This is a total knockout. You've managed so much in such a short piece: the two women on the phone, sharing one ball game, the emotional refuge in rules about strikes and balls, the gradual revelation of what the situation is.

You're off to a tremendous start. Having read everything that was posted today, by all the writers who have accepted the challenge, I'm absolutely knocked out by the quality.

Can't wait for the next installment.

Tim

Lisa Kenney

I'm glad I came back -- this piece is fantastic. I mentioned it at Tim's place, but am so inspired that you trust the reader as much as you do. I love the rhythm and I'm intrigued more than I can say about the possibilities. This is wonderful.

steve

Wendy,

This is what my blogger friend Peter calls a "slow read." You've got to read it slowly to absorb it, but it's worth slowing down for. The repetition of "She said" works to break up what would be a jumbled monologue and underscores the tentativeness of Mary's effort to make contact with Laura. And Laura's reassuring answer had begun this long friendship.

The use of baseball, "America's pastime," seems right, but still unusual for the two women.

Every time I reread it I find something new.

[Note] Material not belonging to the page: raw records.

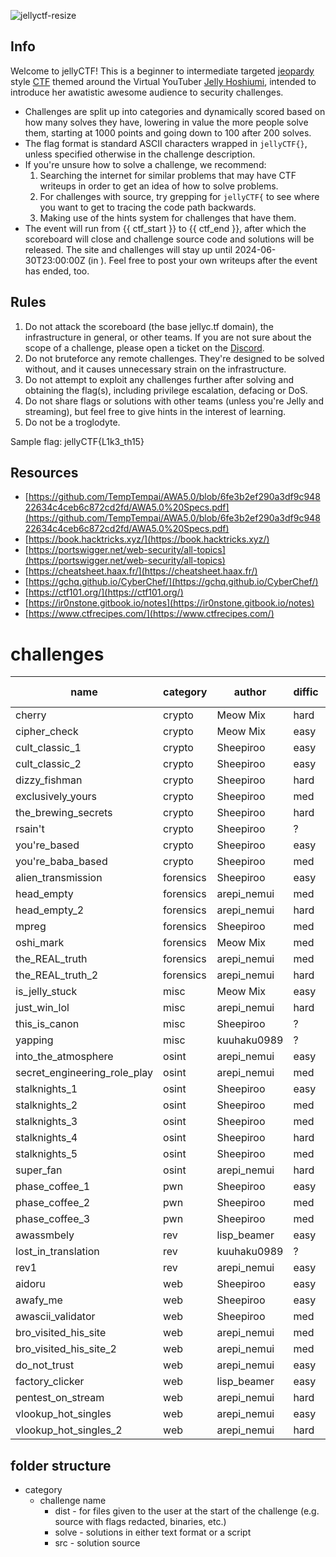 ![jellyctf-resize](https://github.com/user-attachments/assets/0a26e774-3942-4944-8d07-9559fd055f27)

Info
----

Welcome to jellyCTF! This is a beginner to intermediate targeted [jeopardy](https://ctftime.org/ctf-wtf/) style [CTF](https://en.wikipedia.org/wiki/Capture_the_flag_(cybersecurity)) themed around the Virtual YouTuber [Jelly Hoshiumi](https://www.youtube.com/@JellyHoshiumi), intended to introduce her awatistic awesome audience to security challenges.  

*   Challenges are split up into categories and dynamically scored based on how many solves they have, lowering in value the more people solve them, starting at 1000 points and going down to 100 after 200 solves.
*   The flag format is standard ASCII characters wrapped in `jellyCTF{}`, unless specified otherwise in the challenge description.
*   If you're unsure how to solve a challenge, we recommend:
    1.  Searching the internet for similar problems that may have CTF writeups in order to get an idea of how to solve problems.
    2.  For challenges with source, try grepping for `jellyCTF{` to see where you want to get to tracing the code path backwards.
    3.  Making use of the hints system for challenges that have them.
*   The event will run from {{ ctf\_start }} to {{ ctf\_end }}, after which the scoreboard will close and challenge source code and solutions will be released. The site and challenges will stay up until 2024-06-30T23:00:00Z (in ). Feel free to post your own writeups after the event has ended, too.
  

Rules
-----

1.  Do not attack the scoreboard (the base jellyc.tf domain), the infrastructure in general, or other teams. If you are not sure about the scope of a challenge, please open a ticket on the [Discord](https://discord.gg/MDNfMuGsr4).
2.  Do not bruteforce any remote challenges. They're designed to be solved without, and it causes unnecessary strain on the infrastructure.
3.  Do not attempt to exploit any challenges further after solving and obtaining the flag(s), including privilege escalation, defacing or DoS.
4.  Do not share flags or solutions with other teams (unless you're Jelly and streaming), but feel free to give hints in the interest of learning.
5.  Do not be a troglodyte.

Sample flag: jellyCTF{L1k3\_th15}

  

Resources
---------

*   [https://github.com/TempTempai/AWA5.0/blob/6fe3b2ef290a3df9c94822634c4ceb6c872cd2fd/AWA5.0%20Specs.pdf](https://github.com/TempTempai/AWA5.0/blob/6fe3b2ef290a3df9c94822634c4ceb6c872cd2fd/AWA5.0%20Specs.pdf)
*   [https://book.hacktricks.xyz/](https://book.hacktricks.xyz/)
*   [https://portswigger.net/web-security/all-topics](https://portswigger.net/web-security/all-topics)
*   [https://cheatsheet.haax.fr/](https://cheatsheet.haax.fr/)
*   [https://gchq.github.io/CyberChef/](https://gchq.github.io/CyberChef/)
*   [https://ctf101.org/](https://ctf101.org/)
*   [https://ir0nstone.gitbook.io/notes](https://ir0nstone.gitbook.io/notes)
*   [https://www.ctfrecipes.com/](https://www.ctfrecipes.com/)

# challenges

| name                         | category  | author      | diffic | on ctfd?  | tested? |
| ----                         | ----      | -------     | ---    | ---       | ---     |
| cherry                       | crypto    | Meow Mix    | hard   | ✅        | ❌     |
| cipher_check                 | crypto    | Meow Mix    | easy   | ✅        | ✅     |
| cult_classic_1               | crypto    | Sheepiroo   | easy   | ✅        | ❌     |
| cult_classic_2               | crypto    | Sheepiroo   | easy   | ✅        | ❌     |
| dizzy_fishman                | crypto    | Sheepiroo   | hard   | ✅        | ❌     |
| exclusively_yours            | crypto    | Sheepiroo   | med    | ✅        | ✅     |
| the_brewing_secrets          | crypto    | Sheepiroo   | hard   | ✅        | ❌     |
| rsain't                      | crypto    | Sheepiroo   | ?      | ❌        | ❌     |
| you're_based                 | crypto    | Sheepiroo   | easy   | ✅        | ✅     |
| you're_baba_based            | crypto    | Sheepiroo   | med    | ✅        | ❌     |
| alien_transmission           | forensics | Sheepiroo   | easy   | ✅        | ✅     |
| head_empty                   | forensics | arepi_nemui | med    | ✅        | ✅     |
| head_empty_2                 | forensics | arepi_nemui | hard   | ✅        | ✅     |
| mpreg                        | forensics | Sheepiroo   | med    | ✅        | ✅     |
| oshi_mark                    | forensics | Meow Mix    | med    | ✅        | ✅     |
| the_REAL_truth               | forensics | arepi_nemui | med    | ✅        | ✅     |
| the_REAL_truth_2             | forensics | arepi_nemui | hard   | ✅        | ✅     |
| is_jelly_stuck               | misc      | Meow Mix    | easy   | ✅        | ✅     |
| just_win_lol                 | misc      | arepi_nemui | hard   | ✅        | ✅     |
| this_is_canon                | misc      | Sheepiroo   | ?      | ❌        | ❌     |
| yapping                      | misc      | kuuhaku0989 | ?      | ❌        | ❌     |
| into_the_atmosphere          | osint     | arepi_nemui | easy   | ✅        | ✅     |
| secret_engineering_role_play | osint     | arepi_nemui | med    | ✅        | ✅     |
| stalknights_1                | osint     | Sheepiroo   | easy   | ✅        | ✅     |
| stalknights_2                | osint     | Sheepiroo   | med    | ✅        | ✅     |
| stalknights_3                | osint     | Sheepiroo   | med    | ✅        | ✅     |
| stalknights_4                | osint     | Sheepiroo   | hard   | ✅        | ✅     |
| stalknights_5                | osint     | Sheepiroo   | med    | ✅        | ✅     |
| super_fan                    | osint     | arepi_nemui | hard   | ✅        | ✅     |
| phase_coffee_1               | pwn       | Sheepiroo   | easy   | ✅        | ❌     |
| phase_coffee_2               | pwn       | Sheepiroo   | med    | ✅        | ❌     |
| phase_coffee_3               | pwn       | Sheepiroo   | med    | ✅        | ❌     |
| awassmbely                   | rev       | lisp_beamer | easy   | ✅        | ❌     |
| lost_in_translation          | rev       | kuuhaku0989 | ?      | ❌        | ✅     |
| rev1                         | rev       | arepi_nemui | easy   | ✅        | ❌     |
| aidoru                       | web       | Sheepiroo   | easy   | ✅        | ✅     |
| awafy_me                     | web       | Sheepiroo   | easy   | ✅        | ✅     |
| awascii_validator            | web       | Sheepiroo   | med    | ✅        | ✅     |
| bro_visited_his_site         | web       | arepi_nemui | med    | ✅        | ✅     |
| bro_visited_his_site_2       | web       | arepi_nemui | med    | ✅        | ✅     |
| do_not_trust                 | web       | arepi_nemui | easy   | ✅        | ✅     |
| factory_clicker              | web       | lisp_beamer | easy   | ✅        | ✅     |
| pentest_on_stream            | web       | arepi_nemui | hard   | ✅        | ✅     |
| vlookup_hot_singles          | web       | arepi_nemui | easy   | ✅        | ✅     |
| vlookup_hot_singles_2        | web       | arepi_nemui | hard   | ✅        | ✅     |


## folder structure
* category
    - challenge name
        - dist - for files given to the user at the start of the challenge (e.g. source with flags redacted, binaries, etc.)
        - solve - solutions in either text format or a script
        - src - solution source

I'll be checking in next week.

Steve

Usman

The writing is beautiful and succinct. The friendship comes through and somehow I am sure though not certain that Mary and Laura come from different backgrounds.

Timothy Hallinan

Wendy --

Hope you're doing great with the second chapter. The first one is truly wonderful.

So happy holidays, and keep those fingers on the keys.

Tim

Timothy Hallinan

Can't find a link for comments on the second chapter, so I'm posting here. You're on the beam, and I want to know much, much more about these two women. And sooner than next week, although I guess I'll have to wait.

I think the shared experience of television is a real inspiration -- an electronic playground where characters from your story can stand on the sidelines and watch the "real" stories unfold. And it gives them a frame of reference when they bridge their isolation via telephone.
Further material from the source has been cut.